**Problem to solve**.
Retype only what runs from the first line of the records to the line with "While being close", inclusive, and no pictures.

"""

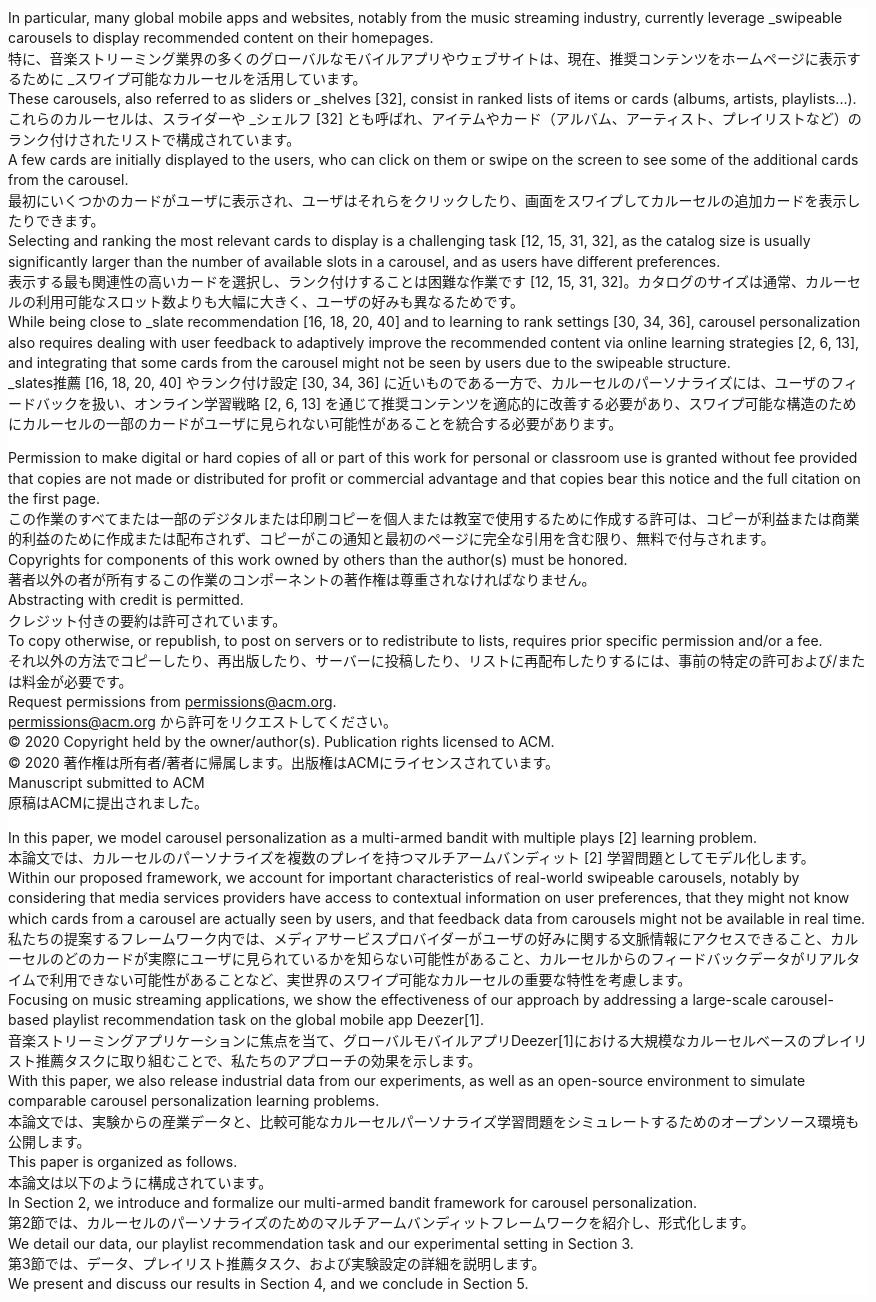 In particular, many global mobile apps and websites, notably from the music streaming industry, currently leverage _swipeable carousels to display recommended content on their homepages.  
特に、音楽ストリーミング業界の多くのグローバルなモバイルアプリやウェブサイトは、現在、推奨コンテンツをホームページに表示するために _スワイプ可能なカルーセルを活用しています。  
These carousels, also referred to as sliders or _shelves [32], consist in ranked lists of items or cards (albums, artists, playlists...).  
これらのカルーセルは、スライダーや _シェルフ [32] とも呼ばれ、アイテムやカード（アルバム、アーティスト、プレイリストなど）のランク付けされたリストで構成されています。  
A few cards are initially displayed to the users, who can click on them or swipe on the screen to see some of the additional cards from the carousel.  
最初にいくつかのカードがユーザに表示され、ユーザはそれらをクリックしたり、画面をスワイプしてカルーセルの追加カードを表示したりできます。  
Selecting and ranking the most relevant cards to display is a challenging task [12, 15, 31, 32], as the catalog size is usually significantly larger than the number of available slots in a carousel, and as users have different preferences.  
表示する最も関連性の高いカードを選択し、ランク付けすることは困難な作業です [12, 15, 31, 32]。カタログのサイズは通常、カルーセルの利用可能なスロット数よりも大幅に大きく、ユーザの好みも異なるためです。  
While being close to _slate recommendation [16, 18, 20, 40] and to learning to rank settings [30, 34, 36], carousel personalization also requires dealing with user feedback to adaptively improve the recommended content via online learning strategies [2, 6, 13], and integrating that some cards from the carousel might not be seen by users due to the swipeable structure.  
_slates推薦 [16, 18, 20, 40] やランク付け設定 [30, 34, 36] に近いものである一方で、カルーセルのパーソナライズには、ユーザのフィードバックを扱い、オンライン学習戦略 [2, 6, 13] を通じて推奨コンテンツを適応的に改善する必要があり、スワイプ可能な構造のためにカルーセルの一部のカードがユーザに見られない可能性があることを統合する必要があります。  

Permission to make digital or hard copies of all or part of this work for personal or classroom use is granted without fee provided that copies are not made or distributed for profit or commercial advantage and that copies bear this notice and the full citation on the first page.  
この作業のすべてまたは一部のデジタルまたは印刷コピーを個人または教室で使用するために作成する許可は、コピーが利益または商業的利益のために作成または配布されず、コピーがこの通知と最初のページに完全な引用を含む限り、無料で付与されます。  
Copyrights for components of this work owned by others than the author(s) must be honored.  
著者以外の者が所有するこの作業のコンポーネントの著作権は尊重されなければなりません。  
Abstracting with credit is permitted.  
クレジット付きの要約は許可されています。  
To copy otherwise, or republish, to post on servers or to redistribute to lists, requires prior specific permission and/or a fee.  
それ以外の方法でコピーしたり、再出版したり、サーバーに投稿したり、リストに再配布したりするには、事前の特定の許可および/または料金が必要です。  
Request permissions from permissions@acm.org.  
permissions@acm.org から許可をリクエストしてください。  
© 2020 Copyright held by the owner/author(s). Publication rights licensed to ACM.  
© 2020 著作権は所有者/著者に帰属します。出版権はACMにライセンスされています。  
Manuscript submitted to ACM  
原稿はACMに提出されました。  

In this paper, we model carousel personalization as a multi-armed bandit with multiple plays [2] learning problem.  
本論文では、カルーセルのパーソナライズを複数のプレイを持つマルチアームバンディット [2] 学習問題としてモデル化します。  
Within our proposed framework, we account for important characteristics of real-world swipeable carousels, notably by considering that media services providers have access to contextual information on user preferences, that they might not know which cards from a carousel are actually seen by users, and that feedback data from carousels might not be available in real time.  
私たちの提案するフレームワーク内では、メディアサービスプロバイダーがユーザの好みに関する文脈情報にアクセスできること、カルーセルのどのカードが実際にユーザに見られているかを知らない可能性があること、カルーセルからのフィードバックデータがリアルタイムで利用できない可能性があることなど、実世界のスワイプ可能なカルーセルの重要な特性を考慮します。  
Focusing on music streaming applications, we show the effectiveness of our approach by addressing a large-scale carousel-based playlist recommendation task on the global mobile app Deezer[1].  
音楽ストリーミングアプリケーションに焦点を当て、グローバルモバイルアプリDeezer[1]における大規模なカルーセルベースのプレイリスト推薦タスクに取り組むことで、私たちのアプローチの効果を示します。  
With this paper, we also release industrial data from our experiments, as well as an open-source environment to simulate comparable carousel personalization learning problems.  
本論文では、実験からの産業データと、比較可能なカルーセルパーソナライズ学習問題をシミュレートするためのオープンソース環境も公開します。  
This paper is organized as follows.  
本論文は以下のように構成されています。  
In Section 2, we introduce and formalize our multi-armed bandit framework for carousel personalization.  
第2節では、カルーセルのパーソナライズのためのマルチアームバンディットフレームワークを紹介し、形式化します。  
We detail our data, our playlist recommendation task and our experimental setting in Section 3.  
第3節では、データ、プレイリスト推薦タスク、および実験設定の詳細を説明します。  
We present and discuss our results in Section 4, and we conclude in Section 5.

"""

**Solved exercise**.
 In particular, many global mobile apps and websites, notably from the music streaming industry, currently leverage _swipeable carousels to display recommended content on their homepages.  
特に、音楽ストリーミング業界の多くのグローバルなモバイルアプリやウェブサイトは、現在、推奨コンテンツをホームページに表示するために _スワイプ可能なカルーセルを活用しています。  
These carousels, also referred to as sliders or _shelves [32], consist in ranked lists of items or cards (albums, artists, playlists...).  
これらのカルーセルは、スライダーや _シェルフ [32] とも呼ばれ、アイテムやカード（アルバム、アーティスト、プレイリストなど）のランク付けされたリストで構成されています。  
A few cards are initially displayed to the users, who can click on them or swipe on the screen to see some of the additional cards from the carousel.  
最初にいくつかのカードがユーザに表示され、ユーザはそれらをクリックしたり、画面をスワイプしてカルーセルの追加カードを表示したりできます。  
Selecting and ranking the most relevant cards to display is a challenging task [12, 15, 31, 32], as the catalog size is usually significantly larger than the number of available slots in a carousel, and as users have different preferences.  
表示する最も関連性の高いカードを選択し、ランク付けすることは困難な作業です [12, 15, 31, 32]。カタログのサイズは通常、カルーセルの利用可能なスロット数よりも大幅に大きく、ユーザの好みも異なるためです。  
While being close to _slate recommendation [16, 18, 20, 40] and to learning to rank settings [30, 34, 36], carousel personalization also requires dealing with user feedback to adaptively improve the recommended content via online learning strategies [2, 6, 13], and integrating that some cards from the carousel might not be seen by users due to the swipeable structure.  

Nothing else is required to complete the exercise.